Po meczu ze Stomilem Olsztyn licznik bez straty gola w 2014 roku dobił już do 360 minut. Puszcza jest jedynym zespołem który nie stracił jeszcze w tym roku gola.

Jesień nie zapowiadała tak świetnego wyniku. W ciągu 3 kolejek rozegranych pomiędzy 12 a 27 października Andrzej Sobieszczyk wyciągał piłkę z siatki aż 11-krotnie. To był najgorszy czas dla naszego zespołu biorąc pod uwagę liczbę straconych goli. Łącznie w meczach pierwszoligowych rozegranych w 2013 roku piłkarze Puszczy stracili 29 bramek.

W czterech kolejnych meczach rundy wiosennej linia defensywna Puszczy prezentuje się bezbłędnie.

W pełnym wymiarze czasowym zagrało w tym czasie dwóch zawodników: wspomniany Andrzej Sobieszczyk i Tomasz Wełna. Andrzej w czasie okresu przygotowawczego miał ułatwione zadanie bowiem kontuzji doznał Krystian Stępniowski. Widać jednak, że szansę którą dostał wykorzystuje wyśmienicie. Tomek jest nowym zawodnikiem i jak można już zauważyć jego przyjście do drużyny było świetną decyzją.

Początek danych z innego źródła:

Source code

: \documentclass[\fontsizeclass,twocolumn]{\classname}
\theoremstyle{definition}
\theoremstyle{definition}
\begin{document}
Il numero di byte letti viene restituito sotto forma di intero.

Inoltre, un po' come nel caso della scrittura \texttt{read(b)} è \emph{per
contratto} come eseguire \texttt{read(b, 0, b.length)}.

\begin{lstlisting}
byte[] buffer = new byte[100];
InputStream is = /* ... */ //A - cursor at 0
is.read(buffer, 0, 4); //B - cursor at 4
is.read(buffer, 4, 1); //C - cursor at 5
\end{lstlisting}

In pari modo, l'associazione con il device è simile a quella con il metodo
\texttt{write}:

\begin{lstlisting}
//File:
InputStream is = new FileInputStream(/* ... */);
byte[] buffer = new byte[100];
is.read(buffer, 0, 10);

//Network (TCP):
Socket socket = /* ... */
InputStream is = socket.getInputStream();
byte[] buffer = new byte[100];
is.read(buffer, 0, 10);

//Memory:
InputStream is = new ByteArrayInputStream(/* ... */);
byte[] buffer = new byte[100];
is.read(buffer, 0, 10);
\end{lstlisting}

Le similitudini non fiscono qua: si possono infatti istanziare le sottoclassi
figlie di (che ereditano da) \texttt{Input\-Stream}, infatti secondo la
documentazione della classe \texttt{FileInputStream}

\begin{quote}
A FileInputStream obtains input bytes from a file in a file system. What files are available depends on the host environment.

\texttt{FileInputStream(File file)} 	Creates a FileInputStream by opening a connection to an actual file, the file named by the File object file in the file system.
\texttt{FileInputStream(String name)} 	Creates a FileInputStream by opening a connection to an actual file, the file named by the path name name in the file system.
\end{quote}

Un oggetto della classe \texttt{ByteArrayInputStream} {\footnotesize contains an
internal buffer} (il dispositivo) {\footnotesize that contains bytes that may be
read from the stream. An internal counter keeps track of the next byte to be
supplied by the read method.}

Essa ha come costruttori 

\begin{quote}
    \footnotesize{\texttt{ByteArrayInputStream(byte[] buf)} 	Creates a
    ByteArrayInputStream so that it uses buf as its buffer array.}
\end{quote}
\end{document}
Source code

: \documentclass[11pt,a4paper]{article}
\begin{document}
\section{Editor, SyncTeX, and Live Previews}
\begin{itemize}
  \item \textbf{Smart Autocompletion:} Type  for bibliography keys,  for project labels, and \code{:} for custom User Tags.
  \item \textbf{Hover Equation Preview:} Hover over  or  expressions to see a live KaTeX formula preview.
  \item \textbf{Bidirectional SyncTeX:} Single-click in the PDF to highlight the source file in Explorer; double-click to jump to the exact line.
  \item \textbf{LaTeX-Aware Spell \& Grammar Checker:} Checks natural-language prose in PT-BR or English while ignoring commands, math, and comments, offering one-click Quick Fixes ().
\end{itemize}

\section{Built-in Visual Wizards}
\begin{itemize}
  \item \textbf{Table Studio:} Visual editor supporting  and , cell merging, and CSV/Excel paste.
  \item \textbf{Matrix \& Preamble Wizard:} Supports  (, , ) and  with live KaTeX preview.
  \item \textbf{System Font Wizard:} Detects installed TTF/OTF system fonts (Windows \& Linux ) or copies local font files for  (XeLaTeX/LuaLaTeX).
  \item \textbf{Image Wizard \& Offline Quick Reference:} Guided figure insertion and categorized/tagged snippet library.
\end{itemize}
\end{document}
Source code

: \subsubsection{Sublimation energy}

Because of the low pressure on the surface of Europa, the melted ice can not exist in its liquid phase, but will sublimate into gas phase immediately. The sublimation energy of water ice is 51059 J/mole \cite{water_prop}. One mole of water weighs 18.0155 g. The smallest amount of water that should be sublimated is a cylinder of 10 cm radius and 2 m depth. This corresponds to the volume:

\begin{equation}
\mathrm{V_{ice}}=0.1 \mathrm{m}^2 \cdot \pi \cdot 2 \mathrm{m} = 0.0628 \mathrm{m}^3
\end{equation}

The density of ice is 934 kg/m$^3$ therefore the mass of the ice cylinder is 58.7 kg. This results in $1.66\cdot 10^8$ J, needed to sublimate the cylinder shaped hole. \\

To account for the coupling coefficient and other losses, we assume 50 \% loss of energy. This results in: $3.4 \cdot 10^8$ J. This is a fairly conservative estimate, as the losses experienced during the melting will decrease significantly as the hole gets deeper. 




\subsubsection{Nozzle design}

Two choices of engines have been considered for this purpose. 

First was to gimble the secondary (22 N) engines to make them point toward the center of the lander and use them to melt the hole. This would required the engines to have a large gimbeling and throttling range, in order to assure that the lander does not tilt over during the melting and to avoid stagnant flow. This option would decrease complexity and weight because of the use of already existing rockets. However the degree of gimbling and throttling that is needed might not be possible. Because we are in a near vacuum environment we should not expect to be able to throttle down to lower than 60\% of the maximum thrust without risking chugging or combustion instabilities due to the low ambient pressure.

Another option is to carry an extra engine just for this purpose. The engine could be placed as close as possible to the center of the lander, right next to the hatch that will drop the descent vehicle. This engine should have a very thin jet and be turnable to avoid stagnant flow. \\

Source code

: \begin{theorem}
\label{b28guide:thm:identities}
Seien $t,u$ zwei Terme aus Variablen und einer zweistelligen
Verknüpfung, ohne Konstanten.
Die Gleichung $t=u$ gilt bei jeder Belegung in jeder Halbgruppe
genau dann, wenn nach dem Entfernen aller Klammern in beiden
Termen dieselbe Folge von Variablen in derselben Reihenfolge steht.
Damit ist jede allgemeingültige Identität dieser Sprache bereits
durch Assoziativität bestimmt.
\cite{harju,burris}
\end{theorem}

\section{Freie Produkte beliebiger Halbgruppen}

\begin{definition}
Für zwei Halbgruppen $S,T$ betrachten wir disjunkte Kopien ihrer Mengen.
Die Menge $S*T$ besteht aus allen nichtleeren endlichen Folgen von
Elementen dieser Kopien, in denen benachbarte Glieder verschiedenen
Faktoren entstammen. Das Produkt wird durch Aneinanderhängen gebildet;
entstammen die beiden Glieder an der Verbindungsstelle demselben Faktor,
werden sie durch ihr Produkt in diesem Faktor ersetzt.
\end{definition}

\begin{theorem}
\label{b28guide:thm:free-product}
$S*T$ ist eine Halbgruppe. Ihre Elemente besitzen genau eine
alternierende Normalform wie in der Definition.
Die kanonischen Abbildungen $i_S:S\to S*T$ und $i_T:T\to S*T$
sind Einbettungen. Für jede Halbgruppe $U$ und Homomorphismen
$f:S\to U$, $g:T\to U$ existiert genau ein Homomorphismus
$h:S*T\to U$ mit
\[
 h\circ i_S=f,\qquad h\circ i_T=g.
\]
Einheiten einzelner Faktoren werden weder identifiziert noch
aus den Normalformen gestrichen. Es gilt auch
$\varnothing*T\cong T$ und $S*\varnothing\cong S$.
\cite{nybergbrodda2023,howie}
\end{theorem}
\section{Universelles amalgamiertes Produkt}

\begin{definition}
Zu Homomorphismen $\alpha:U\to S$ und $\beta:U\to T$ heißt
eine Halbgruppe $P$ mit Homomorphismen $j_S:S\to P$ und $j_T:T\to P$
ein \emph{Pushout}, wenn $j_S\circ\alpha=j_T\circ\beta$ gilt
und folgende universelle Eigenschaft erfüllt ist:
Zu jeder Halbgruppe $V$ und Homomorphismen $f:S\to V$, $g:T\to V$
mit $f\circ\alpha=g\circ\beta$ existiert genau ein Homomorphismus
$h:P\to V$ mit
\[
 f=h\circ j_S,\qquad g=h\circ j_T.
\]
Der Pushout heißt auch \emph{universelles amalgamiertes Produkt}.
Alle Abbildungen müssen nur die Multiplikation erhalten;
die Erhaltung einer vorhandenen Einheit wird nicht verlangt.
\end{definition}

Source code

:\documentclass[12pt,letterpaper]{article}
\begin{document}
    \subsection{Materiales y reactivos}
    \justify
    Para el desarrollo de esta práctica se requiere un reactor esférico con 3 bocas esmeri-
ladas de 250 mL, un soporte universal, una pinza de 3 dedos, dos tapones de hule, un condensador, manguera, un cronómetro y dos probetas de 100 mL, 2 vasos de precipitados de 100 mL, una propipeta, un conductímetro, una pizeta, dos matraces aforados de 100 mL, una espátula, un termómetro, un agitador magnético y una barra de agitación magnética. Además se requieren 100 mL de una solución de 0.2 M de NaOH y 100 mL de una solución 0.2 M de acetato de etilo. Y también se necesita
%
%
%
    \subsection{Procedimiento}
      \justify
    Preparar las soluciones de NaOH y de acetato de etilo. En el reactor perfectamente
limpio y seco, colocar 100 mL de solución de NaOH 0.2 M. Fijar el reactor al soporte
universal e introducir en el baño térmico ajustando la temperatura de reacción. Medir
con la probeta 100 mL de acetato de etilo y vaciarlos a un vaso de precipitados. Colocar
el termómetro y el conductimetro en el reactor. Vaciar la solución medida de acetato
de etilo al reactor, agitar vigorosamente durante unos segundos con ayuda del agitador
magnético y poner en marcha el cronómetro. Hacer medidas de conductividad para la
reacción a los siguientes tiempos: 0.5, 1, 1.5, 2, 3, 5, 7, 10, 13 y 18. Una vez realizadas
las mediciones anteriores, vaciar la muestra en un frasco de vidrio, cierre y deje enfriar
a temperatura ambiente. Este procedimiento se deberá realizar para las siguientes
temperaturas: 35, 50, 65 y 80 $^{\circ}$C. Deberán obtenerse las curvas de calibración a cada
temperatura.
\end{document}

W trzech meczach zagrali Marcin Biernat oraz Wallace. Marcin dwukrotnie wystąpił w tym czasie na prawej obronie, nowej dla siebie pozycji. Wkład w świetną postawę naszej defensywy mieli również Petar Borovacanin i Michał Mikołajczyk oraz Damian Szymonik. To pokazuje, że niezależnie od zestawienia naszej defensywy gramy za zero z tyłu.

Z pewnością pozytywny wpływ na postawę obrońców mają również defensywni pomocnicy: Paweł Strózik, Longinus Uwakwe i Marcel Kotwica. O ile rolę Pawła i Longinusa w rozbijaniu ataków rywali mieliśmy okazję zaobserwować choćby jesienią, tak Marcel, kolejny z nowych piłkarzy w naszym składzie przebojem wdarł się do pierwszego składu. Dodatkowo Marcel w przeciwieństwie do partnerów w linii pomocy nie dostaje zbyt wielu żółtych kartek. W pierwszych czterech meczach (trzy w pełnym wymiarze czasowym) został zaledwie raz ukarany przez sędziego.

Warto utrzymać tą świetną dyspozycję w formacji defensywnej skupiając się teraz szczególnie na poczynaniach w ofensywie, bo serię dwóch kolejny meczów bez strzelonej bramki należy przerwać w meczu z GKS-em Tychy.